C’est là que le film pêche énormément. Impossible, même en se forçant, de ne pas repenser à l’original, car les références abondent. La version 1982 était entourée d’un mystère savamment entretenu par l’équipe de tournage. La disparition de l’actrice principale, la jeune Heather O’Rourke, une poignée d’années plus tard, lui confère même une aura mystique, un grain particulier. On parlait même de l’utilisation de véritables squelettes humains (peu de chance que cela soit vrai, heureusement!). Avec la version concoctée par , tout est perdu. Il n’y a que le téléviseur à écran plat haute-définition qui a remplacé le poste analogique d’il y a trente ans. Côté frissons, on nous promettait la lune, on atterrira à peine plus bas que la couche d’ozone. Les jump scares sont prévisibles et surutilisés. Pas d’atmosphère, pas de temps d’adaptation.

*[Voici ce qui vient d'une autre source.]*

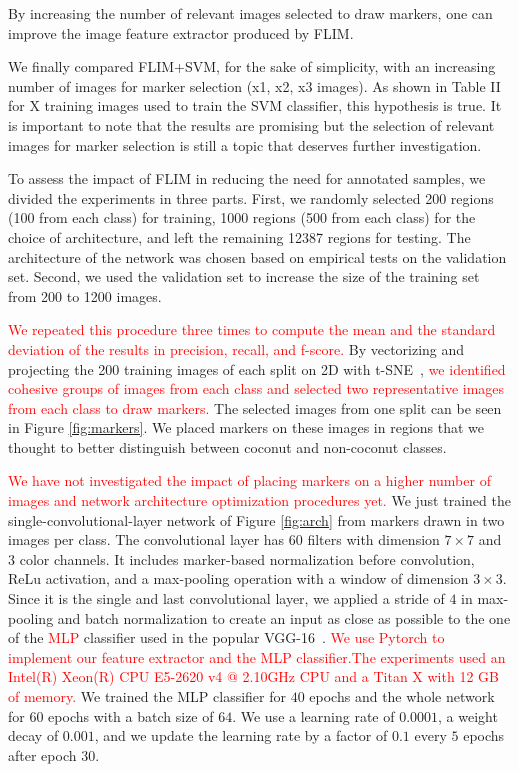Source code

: \documentclass[journal, twoside]{IEEEtran}
\begin{document}
{By increasing the number of relevant images selected to draw markers, one can improve the image feature extractor produced by FLIM. 

            We finally compared FLIM+SVM, for the sake of simplicity, with an increasing number of images for marker selection (x1, x2, x3 images). As shown in Table II for X training images used to train the SVM classifier, this hypothesis is true. It is important to note that the results are promising but the selection of relevant images for marker selection is still a topic that deserves further investigation.  




To assess the impact of FLIM in reducing the need for annotated samples, we
divided the experiments in three parts. First, we randomly selected 200 regions (100 from each class) for training, 1000 regions (500 from each class) for the choice of architecture, and left the remaining 12387 regions for testing. The architecture of the network was chosen based on empirical tests on the validation set. Second, we used the validation set to increase the size of the training set from 200 to 1200 images. 

\textcolor{red}{We repeated this procedure three times to compute the mean and the standard deviation of the results in precision, recall, and f-score.} By vectorizing and projecting the 200 training images of each split on 2D with t-SNE~\cite{maaten2008visualizing}, \textcolor{red}{we identified cohesive groups of images from each class and selected two representative images from each class to draw markers.}  The selected images from one split can be seen in Figure \ref{fig:markers}. We placed markers on these images in regions that we thought to better distinguish between coconut and non-coconut classes.

\textcolor{red}{We have not investigated the impact of placing markers on a higher number of images and network architecture optimization procedures yet.} We just trained the single-convolutional-layer network of Figure \ref{fig:arch} from markers drawn in two images per class. The convolutional layer has $60$ filters with dimension $7 \times 7$ and 3 color channels. It includes marker-based normalization before convolution, ReLu activation, and a max-pooling operation with a window of dimension $3 \times 3$. Since it is the single and last convolutional layer, we applied a stride of $4$ in max-pooling and batch normalization to create an input as close as possible to the one of the \textcolor{red}{MLP} classifier used in the popular VGG-16~\cite{simonyan2014very}. \textcolor{red}{We use Pytorch to implement our feature extractor and the MLP classifier.The experiments used an Intel(R) Xeon(R) CPU E5-2620 v4 @ 2.10GHz CPU and a Titan X with 12 GB of memory.} We trained the MLP classifier for $40$ epochs and the whole network for $60$ epochs with a batch size of $64$. We use a learning rate of $0.0001$, a weight decay of $0.001$, and we update the learning rate by a factor of $0.1$ every $5$ epochs after epoch 30.

}
\end{document}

Une couche grasse et malvenue d’effets spéciaux 3D trop voyants recouvre l’image, à l’esthétique peu travaillée. Là où Hooper avait créé des symboles forts et donné à son film un cachet jamais démenti depuis, ce pseudo film d’horreur ennuie et fait sourire par son accumulation de clichés grotesques et son incapacité manifeste à susciter la moindre tension. A part la révolution technologique assez ridicule (désormais, le monde des morts s’observe via drone transmettant sur tablette !), l’ensemble est relativement laid et sans intérêt, noyé et imbuvable tout comme ses personnages. Qui place-t-on dans la chambre au grenier ? Celui des enfants qui souffre de ‘phobophobie’ (littéralement, peur d’avoir peur !). Qui appelle-t-on pour chasser les vilains esprits ? Un chasseur de fantômes à la Van Helsing, balafre sur la tempe et émission de télé pour lui tout seul.

« Ce pseudo film d’horreur ennuie et fait sourire par son accumulation de clichés grotesques. »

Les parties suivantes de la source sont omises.